*** Opening of Data supplied ***
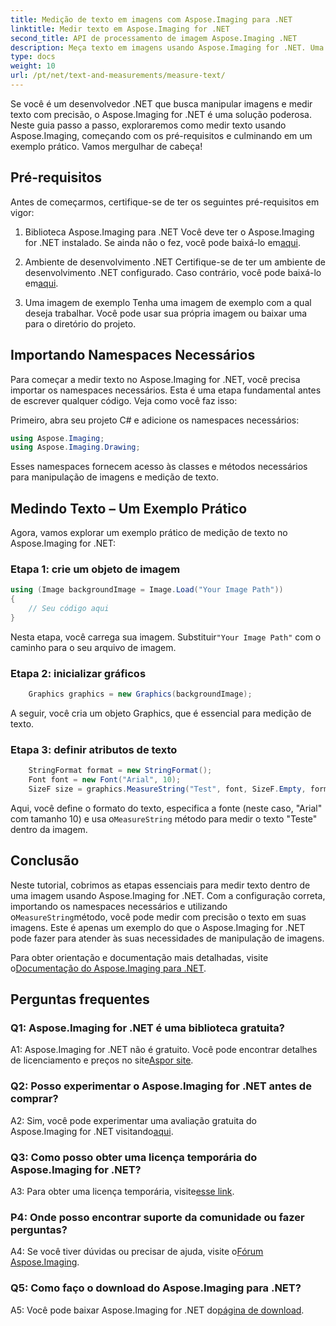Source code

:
 ```yaml
---
title: Medição de texto em imagens com Aspose.Imaging para .NET
linktitle: Medir texto em Aspose.Imaging for .NET
second_title: API de processamento de imagem Aspose.Imaging .NET
description: Meça texto em imagens usando Aspose.Imaging for .NET. Uma poderosa biblioteca .NET. Medição de texto precisa e eficiente.
type: docs
weight: 10
url: /pt/net/text-and-measurements/measure-text/
---
```

Se você é um desenvolvedor .NET que busca manipular imagens e medir texto com precisão, o Aspose.Imaging for .NET é uma solução poderosa. Neste guia passo a passo, exploraremos como medir texto usando Aspose.Imaging, começando com os pré-requisitos e culminando em um exemplo prático. Vamos mergulhar de cabeça!

## Pré-requisitos

Antes de começarmos, certifique-se de ter os seguintes pré-requisitos em vigor:

1. Biblioteca Aspose.Imaging para .NET
 Você deve ter o Aspose.Imaging for .NET instalado. Se ainda não o fez, você pode baixá-lo em[aqui](https://releases.aspose.com/imaging/net/).

2. Ambiente de desenvolvimento .NET
 Certifique-se de ter um ambiente de desenvolvimento .NET configurado. Caso contrário, você pode baixá-lo em[aqui](https://dotnet.microsoft.com/download).

3. Uma imagem de exemplo
Tenha uma imagem de exemplo com a qual deseja trabalhar. Você pode usar sua própria imagem ou baixar uma para o diretório do projeto.

## Importando Namespaces Necessários

Para começar a medir texto no Aspose.Imaging for .NET, você precisa importar os namespaces necessários. Esta é uma etapa fundamental antes de escrever qualquer código. Veja como você faz isso:

Primeiro, abra seu projeto C# e adicione os namespaces necessários:

```csharp
using Aspose.Imaging;
using Aspose.Imaging.Drawing;
```

Esses namespaces fornecem acesso às classes e métodos necessários para manipulação de imagens e medição de texto.

## Medindo Texto – Um Exemplo Prático

Agora, vamos explorar um exemplo prático de medição de texto no Aspose.Imaging for .NET:

### Etapa 1: crie um objeto de imagem

```csharp
using (Image backgroundImage = Image.Load("Your Image Path"))
{
    // Seu código aqui
}
```

 Nesta etapa, você carrega sua imagem. Substituir`"Your Image Path"` com o caminho para o seu arquivo de imagem.

### Etapa 2: inicializar gráficos

```csharp
    Graphics graphics = new Graphics(backgroundImage);
```

A seguir, você cria um objeto Graphics, que é essencial para medição de texto.

### Etapa 3: definir atributos de texto

```csharp
    StringFormat format = new StringFormat();
    Font font = new Font("Arial", 10);
    SizeF size = graphics.MeasureString("Test", font, SizeF.Empty, format);
```

 Aqui, você define o formato do texto, especifica a fonte (neste caso, "Arial" com tamanho 10) e usa o`MeasureString` método para medir o texto "Teste" dentro da imagem.

## Conclusão

 Neste tutorial, cobrimos as etapas essenciais para medir texto dentro de uma imagem usando Aspose.Imaging for .NET. Com a configuração correta, importando os namespaces necessários e utilizando o`MeasureString`método, você pode medir com precisão o texto em suas imagens. Este é apenas um exemplo do que o Aspose.Imaging for .NET pode fazer para atender às suas necessidades de manipulação de imagens.

 Para obter orientação e documentação mais detalhadas, visite o[Documentação do Aspose.Imaging para .NET](https://reference.aspose.com/imaging/net/).

## Perguntas frequentes

### Q1: Aspose.Imaging for .NET é uma biblioteca gratuita?

 A1: Aspose.Imaging for .NET não é gratuito. Você pode encontrar detalhes de licenciamento e preços no site[Aspor site](https://purchase.aspose.com/buy).

### Q2: Posso experimentar o Aspose.Imaging for .NET antes de comprar?

 A2: Sim, você pode experimentar uma avaliação gratuita do Aspose.Imaging for .NET visitando[aqui](https://releases.aspose.com/). 

### Q3: Como posso obter uma licença temporária do Aspose.Imaging for .NET?

 A3: Para obter uma licença temporária, visite[esse link](https://purchase.aspose.com/temporary-license/).

### P4: Onde posso encontrar suporte da comunidade ou fazer perguntas?

 A4: Se você tiver dúvidas ou precisar de ajuda, visite o[Fórum Aspose.Imaging](https://forum.aspose.com/).

### Q5: Como faço o download do Aspose.Imaging para .NET?

 A5: Você pode baixar Aspose.Imaging for .NET do[página de download](https://releases.aspose.com/imaging/net/).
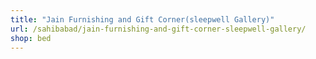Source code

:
 ```yaml
---
title: "Jain Furnishing and Gift Corner(sleepwell Gallery)"
url: /sahibabad/jain-furnishing-and-gift-corner-sleepwell-gallery/
shop: bed
---
```

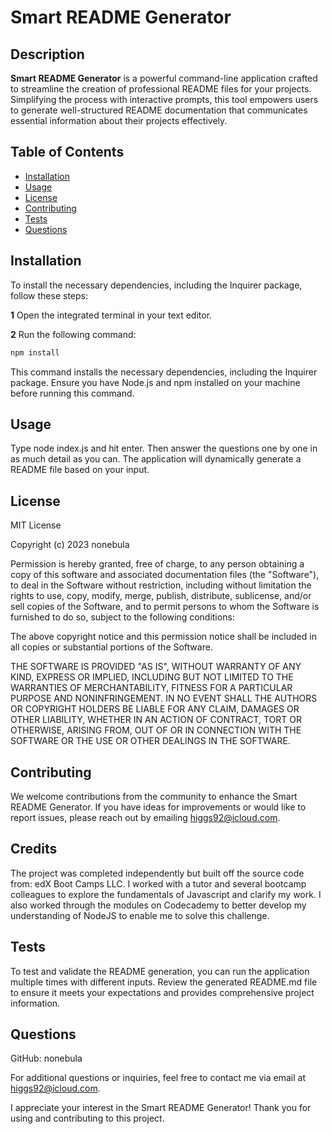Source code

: # Smart README Generator

## Description

**Smart README Generator** is a powerful command-line application crafted to streamline the creation of professional README files for your projects. Simplifying the process with interactive prompts, this tool empowers users to generate well-structured README documentation that communicates essential information about their projects effectively.

## Table of Contents

- [Installation](#installation)
- [Usage](#usage)
- [License](#license)
- [Contributing](#contributing)
- [Tests](#tests)
- [Questions](#questions)

## Installation

To install the necessary dependencies, including the Inquirer package, follow these steps:

**1** Open the integrated terminal in your text editor.

**2** Run the following command:

```bash
npm install
```

This command installs the necessary dependencies, including the Inquirer package. Ensure you have Node.js and npm installed on your machine before running this command.

## Usage

Type node index.js and hit enter. Then answer the questions one by one in as much detail as you can. The application will dynamically generate a README file based on your input.

## License

MIT License

Copyright (c) 2023 nonebula

Permission is hereby granted, free of charge, to any person obtaining a copy of this software and associated documentation files (the "Software"), to deal in the Software without restriction, including without limitation the rights to use, copy, modify, merge, publish, distribute, sublicense, and/or sell copies of the Software, and to permit persons to whom the Software is furnished to do so, subject to the following conditions:

The above copyright notice and this permission notice shall be included in all copies or substantial portions of the Software.

THE SOFTWARE IS PROVIDED "AS IS", WITHOUT WARRANTY OF ANY KIND, EXPRESS OR IMPLIED, INCLUDING BUT NOT LIMITED TO THE WARRANTIES OF MERCHANTABILITY, FITNESS FOR A PARTICULAR PURPOSE AND NONINFRINGEMENT. IN NO EVENT SHALL THE AUTHORS OR COPYRIGHT HOLDERS BE LIABLE FOR ANY CLAIM, DAMAGES OR OTHER LIABILITY, WHETHER IN AN ACTION OF CONTRACT, TORT OR OTHERWISE, ARISING FROM, OUT OF OR IN CONNECTION WITH THE SOFTWARE OR THE USE OR OTHER DEALINGS IN THE SOFTWARE.

## Contributing

We welcome contributions from the community to enhance the Smart README Generator. If you have ideas for improvements or would like to report issues, please reach out by emailing higgs92@icloud.com.

## Credits

The project was completed independently but built off the source code from: edX Boot Camps LLC. I worked with a tutor and several bootcamp colleagues to explore the fundamentals of Javascript and clarify my work. I also worked through the modules on Codecademy to better develop my understanding of NodeJS to enable me to solve this challenge.

## Tests

To test and validate the README generation, you can run the application multiple times with different inputs. Review the generated README.md file to ensure it meets your expectations and provides comprehensive project information.

## Questions

GitHub: nonebula

For additional questions or inquiries, feel free to contact me via email at higgs92@icloud.com.

I appreciate your interest in the Smart README Generator! Thank you for using and contributing to this project.
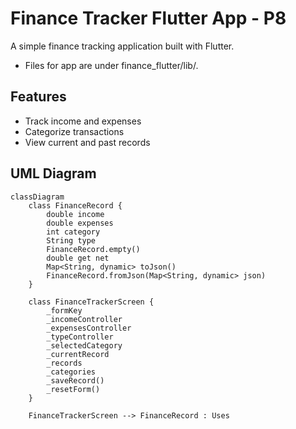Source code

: # Finance Tracker Flutter App - P8

A simple finance tracking application built with Flutter.
- Files for app are under finance_flutter/lib/.

## Features
- Track income and expenses
- Categorize transactions
- View current and past records

## UML Diagram

```mermaid
classDiagram
    class FinanceRecord {
        double income
        double expenses
        int category
        String type
        FinanceRecord.empty()
        double get net
        Map<String, dynamic> toJson()
        FinanceRecord.fromJson(Map<String, dynamic> json)
    }

    class FinanceTrackerScreen {
        _formKey
        _incomeController
        _expensesController
        _typeController
        _selectedCategory
        _currentRecord
        _records
        _categories
        _saveRecord()
        _resetForm()
    }

    FinanceTrackerScreen --> FinanceRecord : Uses
```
*** Close of Data supplied ***
▶ Required action
From the listing above, collect every line that mentions the word "application".

▶ Answer to this exercise
**Smart README Generator** is a powerful command-line application crafted to streamline the creation of professional README files for your projects. Simplifying the process with interactive prompts, this tool empowers users to generate well-structured README documentation that communicates essential information about their projects effectively.
Type node index.js and hit enter. Then answer the questions one by one in as much detail as you can. The application will dynamically generate a README file based on your input.
To test and validate the README generation, you can run the application multiple times with different inputs. Review the generated README.md file to ensure it meets your expectations and provides comprehensive project information.
A simple finance tracking application built with Flutter.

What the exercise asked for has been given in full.